I will talk about an anti-pattern I've encountered a few time but I didn't found it in literature, so I called it the "Chevron anti-pattern". Let-me know if you recognize it and if it has a true name 😉
Lets start by an example. Assume you develop an application that should support 2 render engines. One based on Unity, the other based on Unreal. You render area is embedded in a Window. You define a Widget abstraction layer to handle event, and a Render abstraction layer to handle rendering. You end up with this class diagram:
You have your Windows that has a WidgetInterface which can be either a Unity based widget or an Ureal based widget. Nice, isn't it ?
I called it "Chevron" pattern because one can see 2 chevrons pointing to the top.
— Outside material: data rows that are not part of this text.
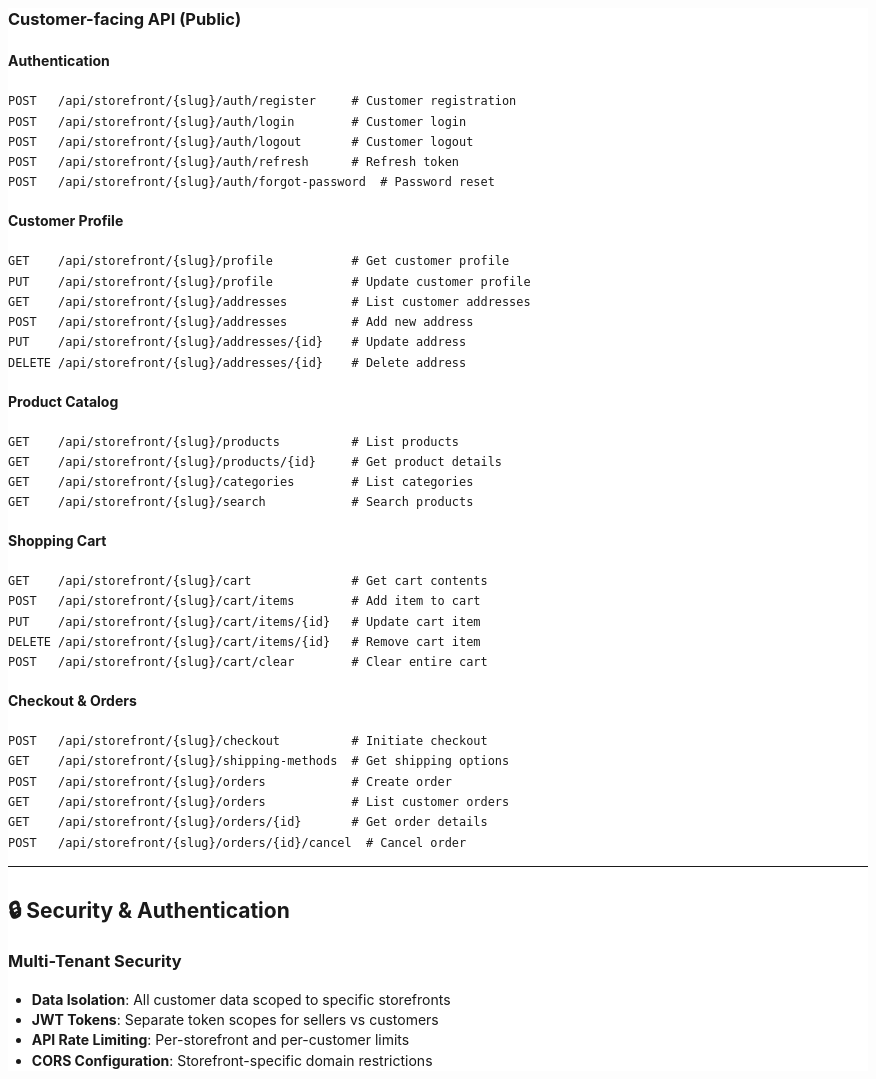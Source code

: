 ### **Customer-facing API (Public)**

#### **Authentication**
```
POST   /api/storefront/{slug}/auth/register     # Customer registration
POST   /api/storefront/{slug}/auth/login        # Customer login
POST   /api/storefront/{slug}/auth/logout       # Customer logout
POST   /api/storefront/{slug}/auth/refresh      # Refresh token
POST   /api/storefront/{slug}/auth/forgot-password  # Password reset
```

#### **Customer Profile**
```
GET    /api/storefront/{slug}/profile           # Get customer profile
PUT    /api/storefront/{slug}/profile           # Update customer profile
GET    /api/storefront/{slug}/addresses         # List customer addresses
POST   /api/storefront/{slug}/addresses         # Add new address
PUT    /api/storefront/{slug}/addresses/{id}    # Update address
DELETE /api/storefront/{slug}/addresses/{id}    # Delete address
```

#### **Product Catalog**
```
GET    /api/storefront/{slug}/products          # List products
GET    /api/storefront/{slug}/products/{id}     # Get product details
GET    /api/storefront/{slug}/categories        # List categories
GET    /api/storefront/{slug}/search            # Search products
```

#### **Shopping Cart**
```
GET    /api/storefront/{slug}/cart              # Get cart contents
POST   /api/storefront/{slug}/cart/items        # Add item to cart
PUT    /api/storefront/{slug}/cart/items/{id}   # Update cart item
DELETE /api/storefront/{slug}/cart/items/{id}   # Remove cart item
POST   /api/storefront/{slug}/cart/clear        # Clear entire cart
```

#### **Checkout & Orders**
```
POST   /api/storefront/{slug}/checkout          # Initiate checkout
GET    /api/storefront/{slug}/shipping-methods  # Get shipping options
POST   /api/storefront/{slug}/orders            # Create order
GET    /api/storefront/{slug}/orders            # List customer orders
GET    /api/storefront/{slug}/orders/{id}       # Get order details
POST   /api/storefront/{slug}/orders/{id}/cancel  # Cancel order
```

---

## 🔒 **Security & Authentication**

### **Multi-Tenant Security**
- **Data Isolation**: All customer data scoped to specific storefronts
- **JWT Tokens**: Separate token scopes for sellers vs customers
- **API Rate Limiting**: Per-storefront and per-customer limits
- **CORS Configuration**: Storefront-specific domain restrictions
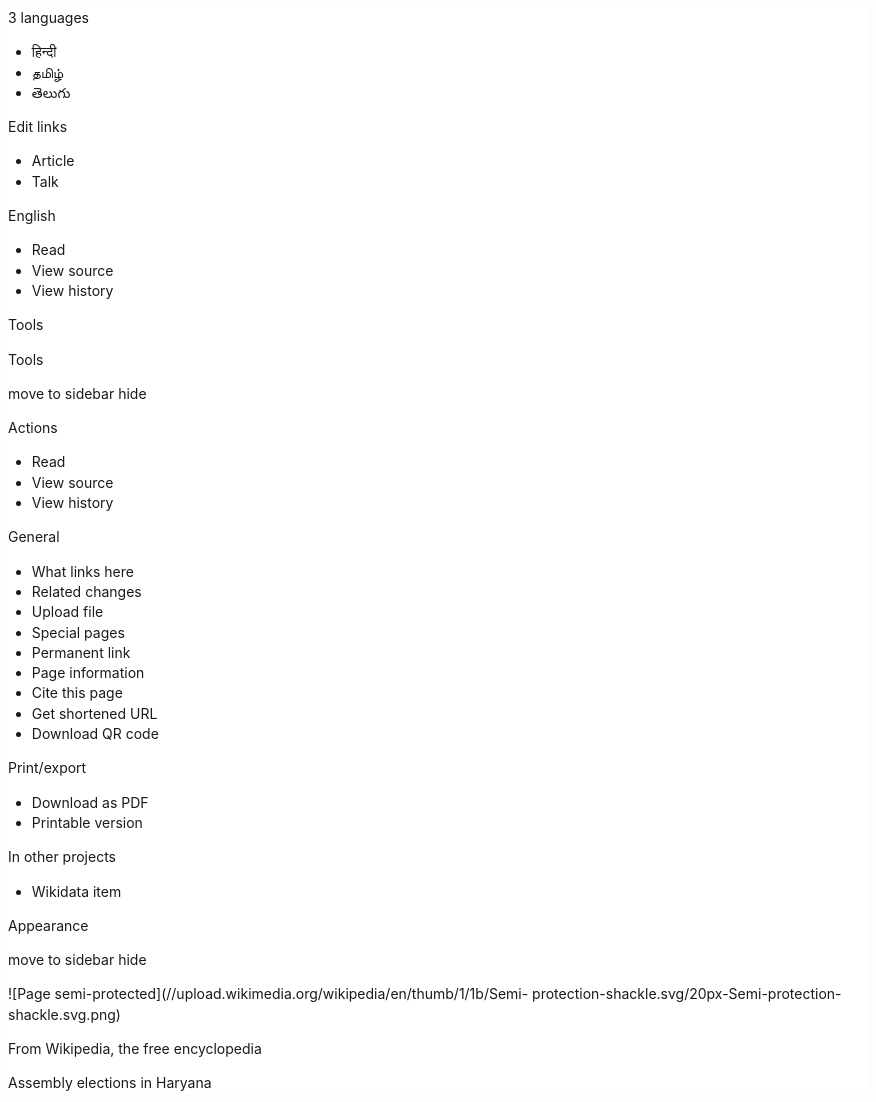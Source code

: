 3 languages

  * हिन्दी
  * தமிழ்
  * తెలుగు

Edit links

  * Article
  * Talk

English

  * Read
  * View source
  * View history

Tools

Tools

move to sidebar hide

Actions

  * Read
  * View source
  * View history

General

  * What links here
  * Related changes
  * Upload file
  * Special pages
  * Permanent link
  * Page information
  * Cite this page
  * Get shortened URL
  * Download QR code

Print/export

  * Download as PDF
  * Printable version

In other projects

  * Wikidata item

Appearance

move to sidebar hide

![Page semi-protected](//upload.wikimedia.org/wikipedia/en/thumb/1/1b/Semi-
protection-shackle.svg/20px-Semi-protection-shackle.svg.png)

From Wikipedia, the free encyclopedia

Assembly elections in Haryana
And this can continue on several layers.
The anti-pattern part comes from the RendererInterface. An interface defines a set of services that should be implemented by concrete implementation, so that client of this interface don't care of the underlying implementation.
In this case, RendererInterface is not used by any client.
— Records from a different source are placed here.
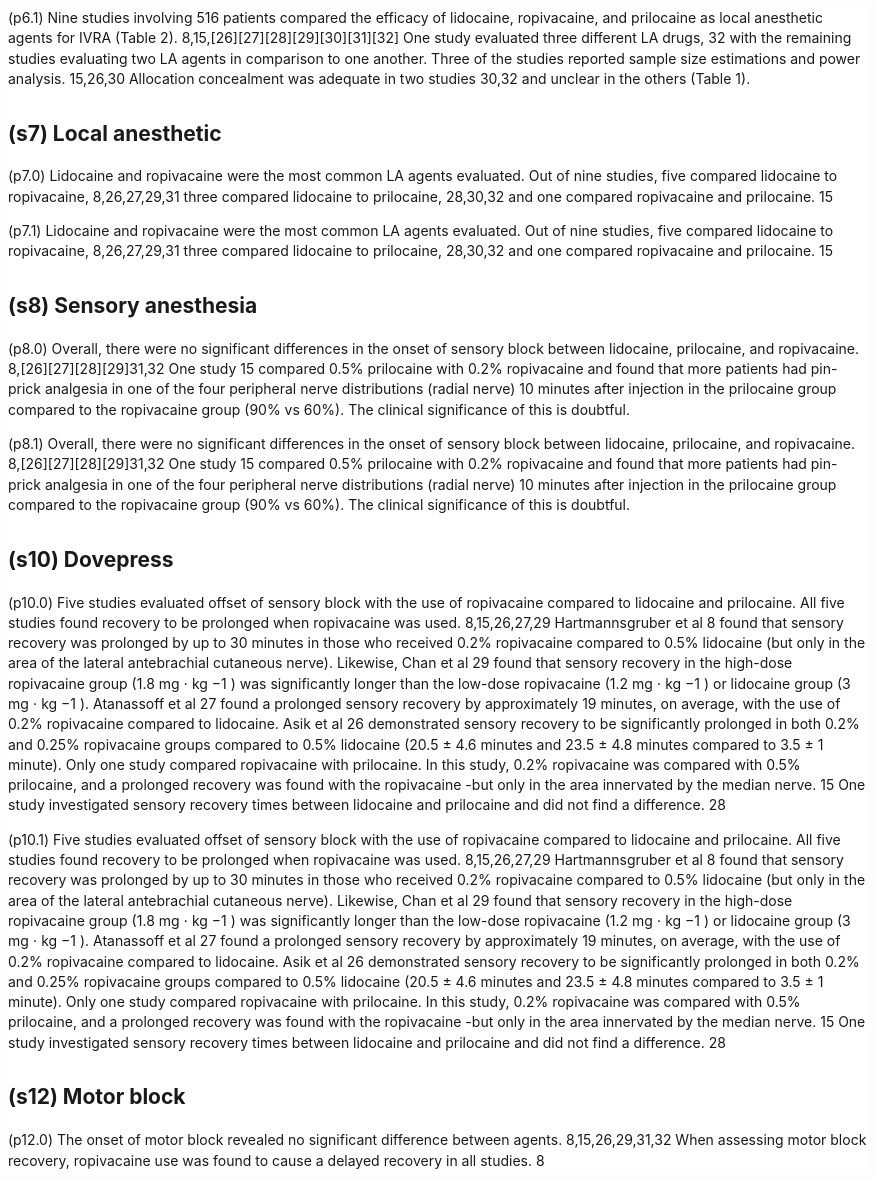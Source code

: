 (p6.1) Nine studies involving 516 patients compared the efficacy of lidocaine, ropivacaine, and prilocaine as local anesthetic agents for IVRA (Table 2). 8,15,[26][27][28][29][30][31][32] One study evaluated three different LA drugs, 32 with the remaining studies evaluating two LA agents in comparison to one another. Three of the studies reported sample size estimations and power analysis. 15,26,30 Allocation concealment was adequate in two studies 30,32 and unclear in the others (Table 1).
## (s7) Local anesthetic
(p7.0) Lidocaine and ropivacaine were the most common LA agents evaluated. Out of nine studies, five compared lidocaine to ropivacaine, 8,26,27,29,31 three compared lidocaine to prilocaine, 28,30,32 and one compared ropivacaine and prilocaine. 15 

(p7.1) Lidocaine and ropivacaine were the most common LA agents evaluated. Out of nine studies, five compared lidocaine to ropivacaine, 8,26,27,29,31 three compared lidocaine to prilocaine, 28,30,32 and one compared ropivacaine and prilocaine. 15 
## (s8) Sensory anesthesia
(p8.0) Overall, there were no significant differences in the onset of sensory block between lidocaine, prilocaine, and ropivacaine. 8,[26][27][28][29]31,32 One study 15 compared 0.5% prilocaine with 0.2% ropivacaine and found that more patients had pin-prick analgesia in one of the four peripheral nerve distributions (radial nerve) 10 minutes after injection in the prilocaine group compared to the ropivacaine group (90% vs 60%). The clinical significance of this is doubtful. 

(p8.1) Overall, there were no significant differences in the onset of sensory block between lidocaine, prilocaine, and ropivacaine. 8,[26][27][28][29]31,32 One study 15 compared 0.5% prilocaine with 0.2% ropivacaine and found that more patients had pin-prick analgesia in one of the four peripheral nerve distributions (radial nerve) 10 minutes after injection in the prilocaine group compared to the ropivacaine group (90% vs 60%). The clinical significance of this is doubtful. 
## (s10) Dovepress
(p10.0) Five studies evaluated offset of sensory block with the use of ropivacaine compared to lidocaine and prilocaine. All five studies found recovery to be prolonged when ropivacaine was used. 8,15,26,27,29 Hartmannsgruber et al 8 found that sensory recovery was prolonged by up to 30 minutes in those who received 0.2% ropivacaine compared to 0.5% lidocaine (but only in the area of the lateral antebrachial cutaneous nerve). Likewise, Chan et al 29 found that sensory recovery in the high-dose ropivacaine group (1.8 mg ⋅ kg −1 ) was significantly longer than the low-dose ropivacaine (1.2 mg ⋅ kg −1 ) or lidocaine group (3 mg ⋅ kg −1 ). Atanassoff et al 27 found a prolonged sensory recovery by approximately 19 minutes, on average, with the use of 0.2% ropivacaine compared to lidocaine. Asik et al 26 demonstrated sensory recovery to be significantly prolonged in both 0.2% and 0.25% ropivacaine groups compared to 0.5% lidocaine (20.5 ± 4.6 minutes and 23.5 ± 4.8 minutes compared to 3.5 ± 1 minute). Only one study compared ropivacaine with prilocaine. In this study, 0.2% ropivacaine was compared with 0.5% prilocaine, and a prolonged recovery was found with the ropivacaine -but only in the area innervated by the median nerve. 15 One study investigated sensory recovery times between lidocaine and prilocaine and did not find a difference. 28   

(p10.1) Five studies evaluated offset of sensory block with the use of ropivacaine compared to lidocaine and prilocaine. All five studies found recovery to be prolonged when ropivacaine was used. 8,15,26,27,29 Hartmannsgruber et al 8 found that sensory recovery was prolonged by up to 30 minutes in those who received 0.2% ropivacaine compared to 0.5% lidocaine (but only in the area of the lateral antebrachial cutaneous nerve). Likewise, Chan et al 29 found that sensory recovery in the high-dose ropivacaine group (1.8 mg ⋅ kg −1 ) was significantly longer than the low-dose ropivacaine (1.2 mg ⋅ kg −1 ) or lidocaine group (3 mg ⋅ kg −1 ). Atanassoff et al 27 found a prolonged sensory recovery by approximately 19 minutes, on average, with the use of 0.2% ropivacaine compared to lidocaine. Asik et al 26 demonstrated sensory recovery to be significantly prolonged in both 0.2% and 0.25% ropivacaine groups compared to 0.5% lidocaine (20.5 ± 4.6 minutes and 23.5 ± 4.8 minutes compared to 3.5 ± 1 minute). Only one study compared ropivacaine with prilocaine. In this study, 0.2% ropivacaine was compared with 0.5% prilocaine, and a prolonged recovery was found with the ropivacaine -but only in the area innervated by the median nerve. 15 One study investigated sensory recovery times between lidocaine and prilocaine and did not find a difference. 28   
## (s12) Motor block
(p12.0) The onset of motor block revealed no significant difference between agents. 8,15,26,29,31,32 When assessing motor block recovery, ropivacaine use was found to cause a delayed recovery in all studies. 8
Even if it is not owned by anyone, it may still be used as function parameter, but when I encountered this pattern, those usage could easily be removed with small refactoring.
You end up having very strong constraints on how concrete Unity and Unreal Renderers have to be implemented, without real reasons. Maybe UnityWidget is just a pass-through UnitRenderer, but this design forced you to have such a layer ?
This anti-pattern is very easy to fix if discovered soon enough. If RendererInterface is useless, just remove it:
Now it decouple UnityRender and UnrealRender implementations. You can implement those classes as you want, even merge them into Widget layer if it makes sense. Keep in mind that the important part here is the WidgetInterface. It is this interface that let you change render engine without impacting Windows layer. RendereInterface was initially added probably to keep a symmetry in the design and have a beautiful class diagram, which are not good reason to define an interface.